Re: Focusrite Saffire 26 I/O

Post autor: Leff » poniedziałek 18 gru 2006, 14:06

Pozdrówka - Leff...
**********************
Chyba, że owo piano gra próbkami z VST, to lipa...
Leff - Szczecin

Awatar użytkownika
grembo
Posty:2289
Rejestracja:czwartek 16 mar 2006, 00:00

Re: Focusrite Saffire 26 I/O

Post autor: grembo » poniedziałek 18 gru 2006, 15:20

Musi powędrować jeszcze z głośnika do ucha. Jeśli pianista siedzi 3m od Twoich monitorów, to dochodzi dodatkowo 9 ms, jeśli 4m to 12 ms, itd. Doliczając do tego cały łańcuch który wymieniłeś, wyjdzie całkiem sporo. Może słuchawki trzeba mu dać?
A może faktycznie trzeba poczekać na nowe stery. I bardziej topornych muzyków wynajmować, może im nie będzie przeszkadzać ...
**********************

Oczywiscie sa sluchawki :) No topornym pianista to ja jestem, ale i mnie przeszkadza duza latencja :)

Probowalem juz roznych metod - np. odsluch idzie wg.probki z Yamaha p-80, a midi w komp - pozniej nalozenie VSTi. Niestety, kiszka - bo pianista gra pod dzwiek ktory slyszy - wiec pozniej wszystko bylo nie tak.

Teraz zastanawiam sie nad zmuszeniem wspolnika by nastepny komp ktory on kupi sluzyl jako sampler - tylko te wolne laptopowe dyski....

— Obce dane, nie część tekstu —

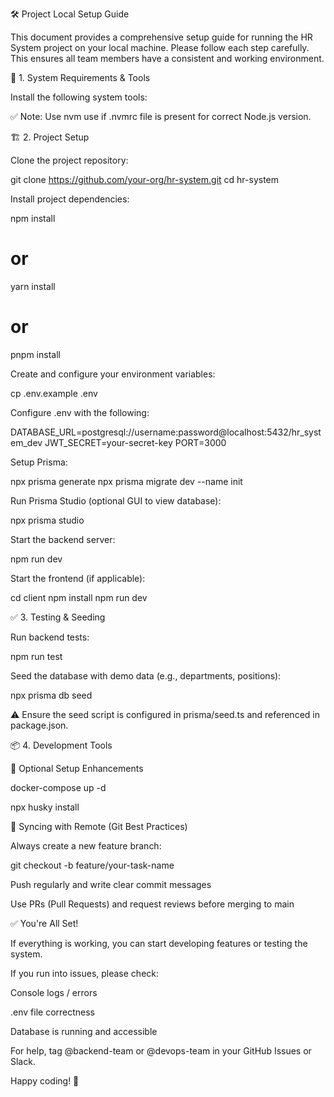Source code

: 🛠️ Project Local Setup Guide

This document provides a comprehensive setup guide for running the HR System project on your local machine. Please follow each step carefully. This ensures all team members have a consistent and working environment.

🔧 1. System Requirements & Tools

Install the following system tools:



✅ Note: Use nvm use if .nvmrc file is present for correct Node.js version.

🏗️ 2. Project Setup

Clone the project repository:

git clone https://github.com/your-org/hr-system.git
cd hr-system

Install project dependencies:

npm install
# or
yarn install
# or
pnpm install

Create and configure your environment variables:

cp .env.example .env

Configure .env with the following:

DATABASE_URL=postgresql://username:password@localhost:5432/hr_system_dev
JWT_SECRET=your-secret-key
PORT=3000

Setup Prisma:

npx prisma generate
npx prisma migrate dev --name init

Run Prisma Studio (optional GUI to view database):

npx prisma studio

Start the backend server:

npm run dev

Start the frontend (if applicable):

cd client
npm install
npm run dev

✅ 3. Testing & Seeding

Run backend tests:

npm run test

Seed the database with demo data (e.g., departments, positions):

npx prisma db seed

⚠️ Ensure the seed script is configured in prisma/seed.ts and referenced in package.json.

📦 4. Development Tools



📁 Optional Setup Enhancements



docker-compose up -d



npx husky install



🔄 Syncing with Remote (Git Best Practices)

Always create a new feature branch:

git checkout -b feature/your-task-name

Push regularly and write clear commit messages

Use PRs (Pull Requests) and request reviews before merging to main

✅ You're All Set!

If everything is working, you can start developing features or testing the system.

If you run into issues, please check:

Console logs / errors

.env file correctness

Database is running and accessible

For help, tag @backend-team or @devops-team in your GitHub Issues or Slack.

Happy coding! 🚀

w przypadku Emu pamietam ze poprawki sterownikow bardzo duzo in plus zmienily - pozostaje miec nadzieje ze analogicznie bedzie z Focusrite...

Aha co do Firewire.
Nie denerwoawalbym sie tak i nie zawracal Wam glowy gdyby nie to ze przez 3 miesiace korzystalem z Edirol UA25 - interface USB 1.1!!!
I latencje uzyskiwana byla miedzy 6-8ms (na oko, bo wskaznikom sekwencerow nie wierze zbytnio), oczywiscie na Grand 2 VSTi

Pikanterii sprawie dodaje fakt iz to wartosc latencji podana dla komputera - Athlon 2000+, 768 Ram 400mhz i jednego dysku SATA 8mb/cache. Czyli takiego Leff o ktorym mowisz - i teraz na Firewire na Intel core2duo 2,4ghz uzyskuje podobny wynik - nie liczac tego ze wtedy byl toproblem latencji, a teraz zwykle dropy - wyskakujace co jakis czas.